Make x the subject of the formula: $v=\frac{1}{k}\sqrt{[1+(\frac{1}{x}+1)^2}/Lg$ In case I made a mistake in the coding, its v=1/k sqrt(1+(1/x +1)^2/Lg)

2. $\text{Lg}$ as in the logarithm with base 2? The formula doesn't make sense (i.e. the denominator).

3. No Lg are just two different letters.

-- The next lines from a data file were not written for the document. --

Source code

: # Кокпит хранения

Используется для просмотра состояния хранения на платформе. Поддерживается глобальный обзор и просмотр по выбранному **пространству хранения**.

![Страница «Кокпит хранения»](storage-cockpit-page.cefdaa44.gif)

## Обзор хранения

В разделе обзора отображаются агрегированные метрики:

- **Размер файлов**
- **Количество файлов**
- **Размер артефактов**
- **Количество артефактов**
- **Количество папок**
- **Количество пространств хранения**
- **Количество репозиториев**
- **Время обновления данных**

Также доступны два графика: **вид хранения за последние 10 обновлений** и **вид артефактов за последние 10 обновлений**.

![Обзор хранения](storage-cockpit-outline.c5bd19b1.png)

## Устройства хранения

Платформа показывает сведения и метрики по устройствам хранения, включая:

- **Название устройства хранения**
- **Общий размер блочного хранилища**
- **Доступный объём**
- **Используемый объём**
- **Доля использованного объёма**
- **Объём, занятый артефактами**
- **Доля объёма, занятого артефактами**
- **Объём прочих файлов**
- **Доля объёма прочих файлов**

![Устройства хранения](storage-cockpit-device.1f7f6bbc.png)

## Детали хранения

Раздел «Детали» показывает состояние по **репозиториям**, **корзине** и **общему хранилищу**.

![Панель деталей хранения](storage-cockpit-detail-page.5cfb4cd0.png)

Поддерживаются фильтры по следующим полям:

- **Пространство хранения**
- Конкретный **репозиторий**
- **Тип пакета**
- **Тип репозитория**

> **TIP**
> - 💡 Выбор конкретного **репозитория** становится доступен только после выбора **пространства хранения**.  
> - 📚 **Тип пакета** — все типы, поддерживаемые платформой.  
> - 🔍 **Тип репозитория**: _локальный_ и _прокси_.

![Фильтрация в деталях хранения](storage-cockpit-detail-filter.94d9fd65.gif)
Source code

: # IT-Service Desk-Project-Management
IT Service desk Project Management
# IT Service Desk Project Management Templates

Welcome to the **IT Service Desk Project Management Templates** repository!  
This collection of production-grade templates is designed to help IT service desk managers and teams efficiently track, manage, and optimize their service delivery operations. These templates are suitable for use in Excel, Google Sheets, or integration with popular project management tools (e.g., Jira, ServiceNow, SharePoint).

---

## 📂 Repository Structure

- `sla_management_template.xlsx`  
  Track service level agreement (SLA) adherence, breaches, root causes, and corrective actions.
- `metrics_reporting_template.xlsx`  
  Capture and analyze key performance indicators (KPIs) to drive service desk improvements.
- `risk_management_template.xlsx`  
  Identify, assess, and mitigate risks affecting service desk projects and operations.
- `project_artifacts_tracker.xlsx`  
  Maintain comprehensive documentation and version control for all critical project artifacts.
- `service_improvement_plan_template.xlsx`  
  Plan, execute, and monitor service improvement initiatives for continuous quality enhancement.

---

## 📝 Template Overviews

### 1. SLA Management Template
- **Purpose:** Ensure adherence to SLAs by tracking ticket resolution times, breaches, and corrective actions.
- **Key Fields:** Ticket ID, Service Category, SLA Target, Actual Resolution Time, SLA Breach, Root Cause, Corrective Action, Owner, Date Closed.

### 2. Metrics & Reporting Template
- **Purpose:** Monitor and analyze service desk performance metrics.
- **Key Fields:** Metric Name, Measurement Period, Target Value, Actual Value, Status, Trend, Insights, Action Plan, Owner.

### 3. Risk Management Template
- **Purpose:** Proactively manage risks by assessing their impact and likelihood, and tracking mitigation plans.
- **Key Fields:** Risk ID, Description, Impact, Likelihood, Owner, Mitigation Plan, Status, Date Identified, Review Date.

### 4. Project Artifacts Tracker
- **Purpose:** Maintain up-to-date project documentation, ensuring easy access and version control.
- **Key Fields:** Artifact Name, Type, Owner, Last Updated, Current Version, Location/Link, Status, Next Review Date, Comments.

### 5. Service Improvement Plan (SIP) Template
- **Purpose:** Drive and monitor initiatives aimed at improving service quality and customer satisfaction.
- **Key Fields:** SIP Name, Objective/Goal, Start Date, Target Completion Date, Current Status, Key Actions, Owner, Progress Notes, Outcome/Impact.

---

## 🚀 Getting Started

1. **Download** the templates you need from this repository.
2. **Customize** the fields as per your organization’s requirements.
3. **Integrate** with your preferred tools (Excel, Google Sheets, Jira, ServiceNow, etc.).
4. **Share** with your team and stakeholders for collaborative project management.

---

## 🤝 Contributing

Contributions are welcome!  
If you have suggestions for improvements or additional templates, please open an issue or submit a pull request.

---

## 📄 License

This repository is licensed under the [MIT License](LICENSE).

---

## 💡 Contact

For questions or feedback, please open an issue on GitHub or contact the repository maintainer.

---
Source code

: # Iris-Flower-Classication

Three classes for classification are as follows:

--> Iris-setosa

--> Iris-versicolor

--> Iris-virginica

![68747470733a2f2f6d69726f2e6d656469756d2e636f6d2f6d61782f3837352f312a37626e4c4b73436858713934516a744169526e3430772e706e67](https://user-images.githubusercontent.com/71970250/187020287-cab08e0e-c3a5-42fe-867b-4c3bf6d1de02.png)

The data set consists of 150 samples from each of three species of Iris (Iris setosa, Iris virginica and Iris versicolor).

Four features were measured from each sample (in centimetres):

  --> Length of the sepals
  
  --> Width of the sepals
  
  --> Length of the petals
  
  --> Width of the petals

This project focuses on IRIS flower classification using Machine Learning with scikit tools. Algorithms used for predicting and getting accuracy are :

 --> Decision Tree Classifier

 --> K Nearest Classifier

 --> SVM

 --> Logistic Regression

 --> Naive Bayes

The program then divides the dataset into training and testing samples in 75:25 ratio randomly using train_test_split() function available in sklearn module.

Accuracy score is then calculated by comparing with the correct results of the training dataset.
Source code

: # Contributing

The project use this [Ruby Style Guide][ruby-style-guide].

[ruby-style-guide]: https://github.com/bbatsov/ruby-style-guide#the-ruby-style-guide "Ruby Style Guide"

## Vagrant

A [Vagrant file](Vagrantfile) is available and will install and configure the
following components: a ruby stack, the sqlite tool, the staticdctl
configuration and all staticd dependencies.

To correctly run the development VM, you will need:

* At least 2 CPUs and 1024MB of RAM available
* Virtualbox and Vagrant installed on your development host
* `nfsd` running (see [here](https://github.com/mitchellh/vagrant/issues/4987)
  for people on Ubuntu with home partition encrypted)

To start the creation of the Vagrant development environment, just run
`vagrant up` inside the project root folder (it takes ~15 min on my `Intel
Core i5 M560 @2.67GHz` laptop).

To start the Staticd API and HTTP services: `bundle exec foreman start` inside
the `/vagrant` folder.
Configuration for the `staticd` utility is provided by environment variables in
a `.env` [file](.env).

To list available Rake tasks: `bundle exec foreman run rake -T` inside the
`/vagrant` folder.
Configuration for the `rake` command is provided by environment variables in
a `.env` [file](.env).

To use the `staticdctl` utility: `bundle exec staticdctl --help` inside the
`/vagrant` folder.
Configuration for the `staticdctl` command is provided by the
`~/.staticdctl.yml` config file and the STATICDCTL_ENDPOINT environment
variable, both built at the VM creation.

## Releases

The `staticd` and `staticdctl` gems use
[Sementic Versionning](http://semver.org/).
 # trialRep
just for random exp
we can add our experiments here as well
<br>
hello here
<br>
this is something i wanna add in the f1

The second part of the question shows this when they ask you to put in values for each. k = 1.26, L = 48.55, g = 32.21, v = 0.0483 and solve for x.

4. So we have $v = \frac{\sqrt{\left[1 + \left(\frac{1}{x}+1 \right)^{2} \right]}}{kLg}$

Then $vkLg = \sqrt{\left[1 + \left(\frac{1}{x}+1 \right)^{2} \right]}$

Or $v^{2}k^{2}L^{2}g^{2}-1 = \left(\frac{1}{x} +1 \right)^2$

So $\left(\frac{1}{x} +1 \right)^2 = \frac{1}{x^2} + \frac{2}{x} +1$ and $v^{2}k^{2}L^{2}g^{2}-2 = \frac{1}{x^2} + \frac{2}{x}$

5. Originally Posted by tukeywilliams
So we have $v = \frac{\sqrt{\left[1 + \left(\frac{1}{x}+1 \right)^{2} \right]}}{kLg}$

Then $vkLg = \sqrt{\left[1 + \left(\frac{1}{x}+1 \right)^{2} \right]}$

Or $v^{2}k^{2}L^{2}g^{2}-1 = \left(\frac{1}{x} +1 \right)^2$
Actually it's simpler at this point to use:
$\frac{1}{x} + 1 = \pm \sqrt{v^{2}k^{2}L^{2}g^{2}-1}$

and solve for x from there.

-Dan